La réponse immunitaire la plus forte est apparue chez les patientes ayant reçu la dose intermédiaire de vaccin, soit 100 μg d’ADN plasmidique d’HER2. Cet essai n’avait pas pour objectif d’évaluer la capacité du vaccin à stopper ou ralentir la progression du cancer ; cependant, l’équipe a tout de même noté des effets positifs prometteurs : la moitié des participantes affichaient une espérance de vie de cinq ans après leur traitement, mais après un suivi médian de dix ans, 80% des participantes à l’étude étaient toujours en vie.
Il ne s’agit que de résultats préliminaires, mais ils sont suffisamment encourageants pour que le vaccin soit maintenant testé dans le cadre d’un essai clinique randomisé de grande envergure. « J’ai bon espoir que nous soyons sur le point de disposer d’un vaccin capable de traiter efficacement les patientes atteintes d’un cancer du sein », a déclaré la spécialiste. Le cancer du sein est devenu le cancer le plus fréquemment diagnostiqué dans le monde (on estime à 2,3 millions le nombre de nouveaux cas enregistrés en 2020).
À noter qu’il existe déjà des vaccins pour prévenir certains types de cancer. Ils ciblent des virus : le virus de l’hépatite B, qui peut déclencher un cancer du foie, et le virus du papillome humain (HPV), à l’origine du cancer du col de l’utérus et certains autres cancers.
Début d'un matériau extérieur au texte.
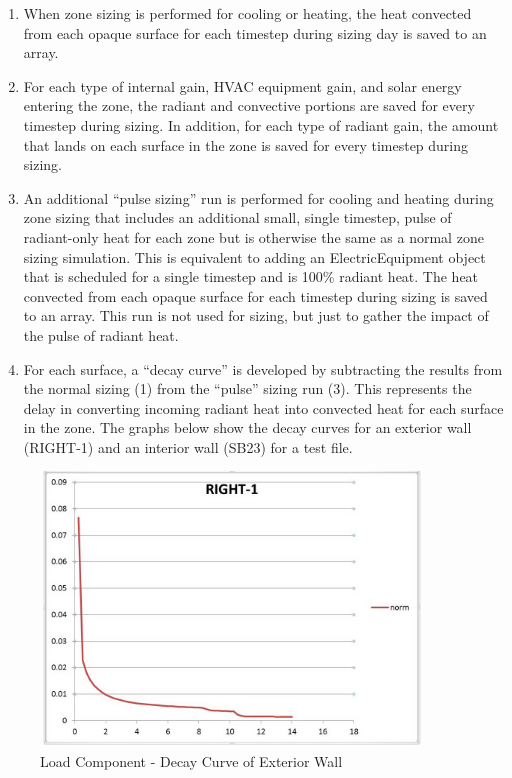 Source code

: \begin{enumerate}
\def\labelenumi{\arabic{enumi})}
\item
  When zone sizing is performed for cooling or heating, the heat convected from each opaque surface for each timestep during sizing day is saved to an array.
\item
  For each type of internal gain, HVAC equipment gain, and solar energy entering the zone, the radiant and convective portions are saved for every timestep during sizing. In addition, for each type of radiant gain, the amount that lands on each surface in the zone is saved for every timestep during sizing.
\item
  An additional ``pulse sizing'' run is performed for cooling and heating during zone sizing that includes an additional small, single timestep, pulse of radiant-only heat for each zone but is otherwise the same as a normal zone sizing simulation. This is equivalent to adding an ElectricEquipment object that is scheduled for a single timestep and is 100\% radiant heat. The heat convected from each opaque surface for each timestep during sizing is saved to an array. This run is not used for sizing, but just to gather the impact of the pulse of radiant heat.
\item
  For each surface, a ``decay curve'' is developed by subtracting the results from the normal sizing (1) from the ``pulse'' sizing run (3). This represents the delay in converting incoming radiant heat into convected heat for each surface in the zone. The graphs below show the decay curves for an exterior wall (RIGHT-1) and an interior wall (SB23) for a test file.
\end{enumerate}

\begin{figure}[hbtp] %
\centering
\includegraphics[width=0.9\textwidth, height=0.9\textheight, keepaspectratio=true]{media/image7912.png}
\caption{Load Component - Decay Curve of Exterior Wall \protect \label{fig:load-component-decay-curve-of-exterior-wall}}
\end{figure}

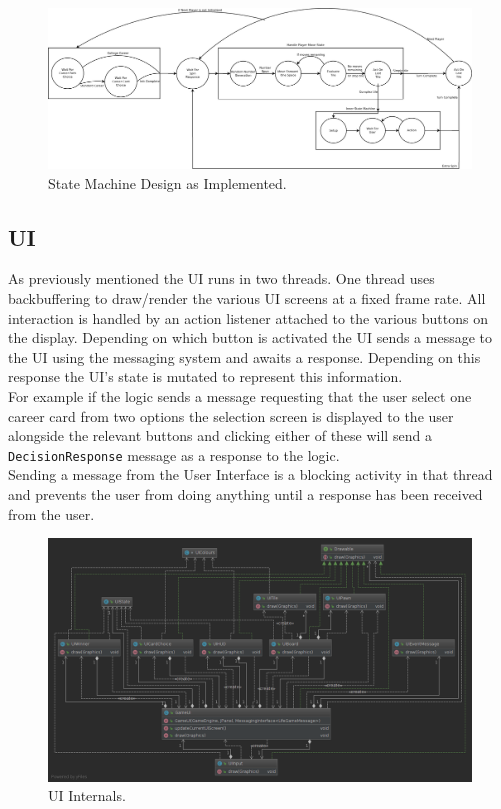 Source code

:\documentclass[a4paper, 11pt]{article}
\begin{document}
	\begin{figure}[!h]
		\centering
		\includegraphics[scale=.1]{state_machine_high_level}
		\caption{State Machine Design as Implemented.}
		\label{fig:state_machine_actual}
	\end{figure}
	\subsection*{UI}
	As previously mentioned the UI runs in two threads. One thread uses backbuffering to draw/render the various UI screens at a fixed frame rate. All interaction is handled by an action listener attached to the various buttons on the display. Depending on which button is activated the UI sends a message to the UI using the messaging system and awaits a response. Depending on this response the UI's state is mutated to represent this information.\\
	For example if the logic sends a message requesting that the user select one career card from two options the selection screen is displayed to the user alongside the relevant buttons and clicking either of these will send a \texttt{DecisionResponse} message as a response to the logic.\\
	Sending a message from the User Interface is a blocking activity in that thread and prevents the user from doing anything until a response has been received from the user.
	\begin{figure}[!h]
		\centering
		\includegraphics[scale=.35]{uml/ui_uml}
		\caption{UI Internals.}
		\label{fig:ui_uml}
	\end{figure}
	
\end{document}
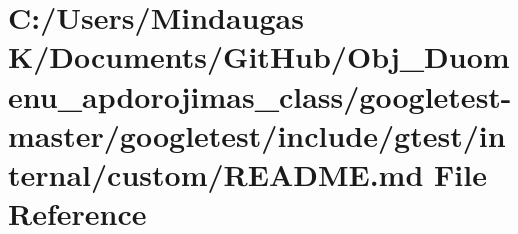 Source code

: \hypertarget{googletest-master_2googletest_2include_2gtest_2internal_2custom_2_r_e_a_d_m_e_8md}{}\section{C\+:/\+Users/\+Mindaugas K/\+Documents/\+Git\+Hub/\+Obj\+\_\+\+Duomenu\+\_\+apdorojimas\+\_\+class/googletest-\/master/googletest/include/gtest/internal/custom/\+R\+E\+A\+D\+ME.md File Reference}
\label{googletest-master_2googletest_2include_2gtest_2internal_2custom_2_r_e_a_d_m_e_8md}
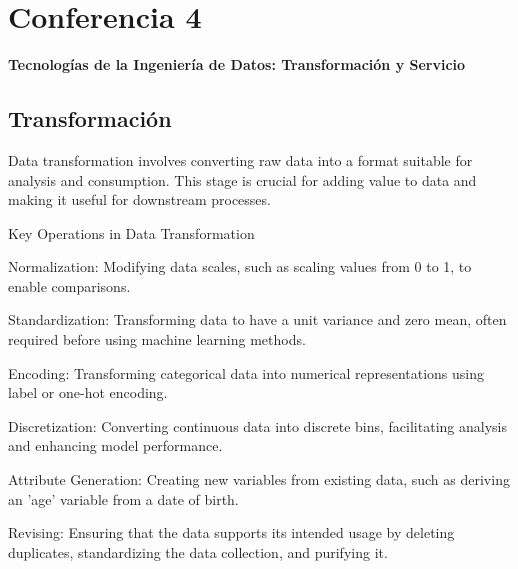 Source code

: \documentclass[12pt]{book}
\begin{document}



\chapter{Conferencia 4}
\normalfont\LARGE \textbf{Tecnologías de la Ingeniería de Datos: Transformación y Servicio}
\normalfont\small\\

\section{Transformación}
Data transformation involves converting raw data into a format suitable for analysis and consumption. This stage is crucial for adding value to data and making it useful for downstream processes.

Key Operations in Data Transformation

Normalization: Modifying data scales, such as scaling values from 0 to 1, to enable comparisons.

Standardization: Transforming data to have a unit variance and zero mean, often required before using machine learning methods.

Encoding: Transforming categorical data into numerical representations using label or one-hot encoding.

Discretization: Converting continuous data into discrete bins, facilitating analysis and enhancing model performance.

Attribute Generation: Creating new variables from existing data, such as deriving an 'age' variable from a date of birth.

Revising: Ensuring that the data supports its intended usage by deleting duplicates, standardizing the data collection, and purifying it.
\end{document}
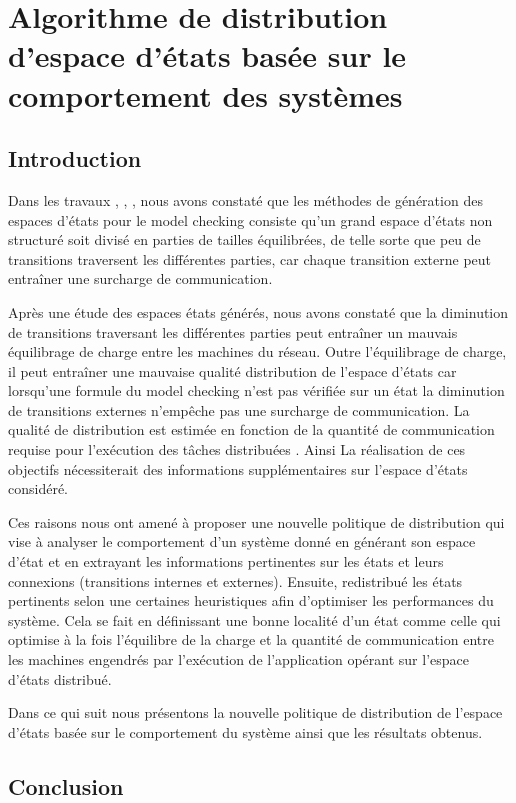 \chapter{Algorithme de distribution d’espace d’états basée sur le comportement des systèmes}
	\minitoc
	\newpage

 \section{Introduction}
Dans les travaux \citep{Saidouni2012}, \citep{TabibSaidouni2016}, \citep{BENSETIRA2017}, nous avons constaté que les méthodes de génération des espaces d’états pour le model checking consiste  qu’un grand espace d'états non structuré soit divisé en parties de tailles équilibrées, de telle sorte que peu de transitions traversent les différentes  parties, car chaque transition externe peut entraîner une surcharge de communication.

Après une étude des espaces états générés, nous avons constaté que la diminution de transitions traversant les différentes parties peut entraîner un mauvais équilibrage de charge entre les machines du réseau. Outre l’équilibrage de charge, il peut entraîner une mauvaise qualité distribution de l'espace d'états car lorsqu'une formule du model checking n'est pas vérifiée sur un état la diminution de transitions externes n'empêche pas une surcharge de communication. La qualité de distribution est estimée en fonction de la quantité de communication requise pour l’exécution des tâches distribuées \citep{EzekielLuttgen2008}. Ainsi La réalisation de ces objectifs nécessiterait des informations supplémentaires sur l’espace d’états considéré. 

Ces raisons nous ont amené à proposer une nouvelle politique de distribution qui vise à analyser le comportement d’un système donné en générant son espace d’état et en extrayant les informations pertinentes sur les états et leurs connexions (transitions internes et externes). Ensuite, redistribué les états pertinents selon une certaines heuristiques afin d’optimiser les performances du système. Cela se fait en définissant une bonne localité d’un état comme celle qui optimise à la fois l’équilibre de la charge et la quantité de communication entre les machines engendrés par l’exécution de l’application opérant sur l’espace d’états distribué.
 
Dans ce qui suit nous présentons la nouvelle politique de distribution de l’espace d’états basée sur le comportement du système ainsi que les résultats obtenus. 
 
 



\section{Conclusion} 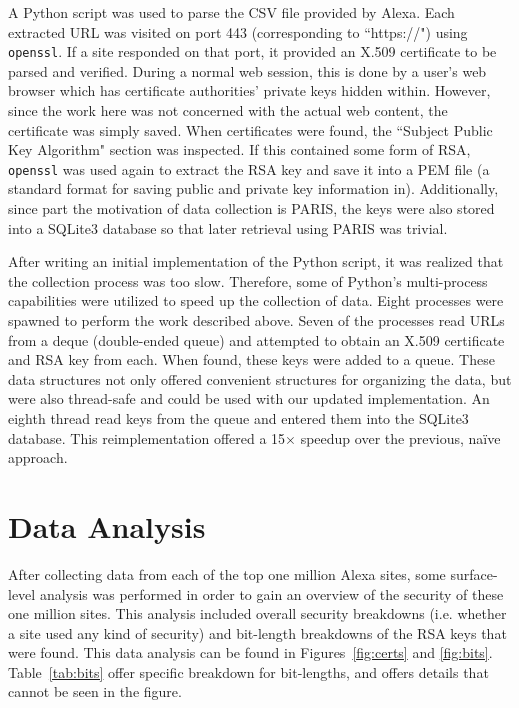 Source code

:\documentclass[12pt]{ucthesis}
\begin{document}
A Python script was used to parse the CSV file provided by Alexa. Each
extracted URL was visited on port 443 (corresponding to ``https://") using 
\texttt{openssl}. If a site responded on that port, it provided an X.509
certificate to be parsed and verified. During a normal web session, this is
done by a user's web browser which has certificate authorities' private keys
hidden within. However, since the work here was not concerned with the actual
web content, the certificate was simply saved. When certificates were found,
the ``Subject Public Key Algorithm" section was inspected. If this contained
some form of RSA, \texttt{openssl} was used again to extract the RSA key and
save it into a PEM file (a standard format for saving public and private key
information in). Additionally, since part the motivation of data collection is
PARIS, the keys were also stored into a SQLite3 database so that later
retrieval using PARIS was trivial.  

After writing an initial implementation of the Python script, it was realized
that the collection process was too slow. Therefore, some of Python's
multi-process capabilities were utilized to speed up the collection of data.
Eight processes were spawned to perform the work described above. Seven of the
processes read URLs from a deque (double-ended queue) and attempted to obtain
an X.509 certificate and RSA key from each. When found, these keys were added
to a queue. These data structures not only offered convenient structures for
organizing the data, but were also thread-safe and could be used with our
updated implementation. An eighth thread read keys from the queue and entered
them into the SQLite3 database. This reimplementation offered a 15$\times$
speedup over the previous, na\"{i}ve approach.

\section{Data Analysis}
\label{subsec:datanalysis}
After collecting data from each of the top one million Alexa sites, some
surface-level analysis was performed in order to gain an overview of the
security of these one million sites. This analysis included overall security
breakdowns (i.e. whether a site used any kind of security) and
bit-length breakdowns of the RSA keys that were found. This data analysis can
be found in Figures~\ref{fig:certs} and \ref{fig:bits}. Table~\ref{tab:bits}
offer specific breakdown for bit-lengths, and offers details that cannot be
seen in the figure.
\end{document}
Mais la plupart des cancers ne sont pas causés par des virus, d’où l’intérêt de recourir à des vaccins contenant des morceaux de protéines connues pour être des antigènes tumoraux.
Étant donné que le séquençage a montré qu’un nombre relativement restreint de gènes sont impliqués dans la plupart des cancers, un nombre limité d’antigènes pourrait conduire à une large protection contre plusieurs formes de cancer. « Nous sommes loin d’un vaccin universel pour prévenir le cancer. Mais cela pourrait être dans un avenir lointain. C’est une approche par étapes », a déclaré Shizuko Sei, médecin oncologue au Département de la prévention du cancer du National Cancer Institute.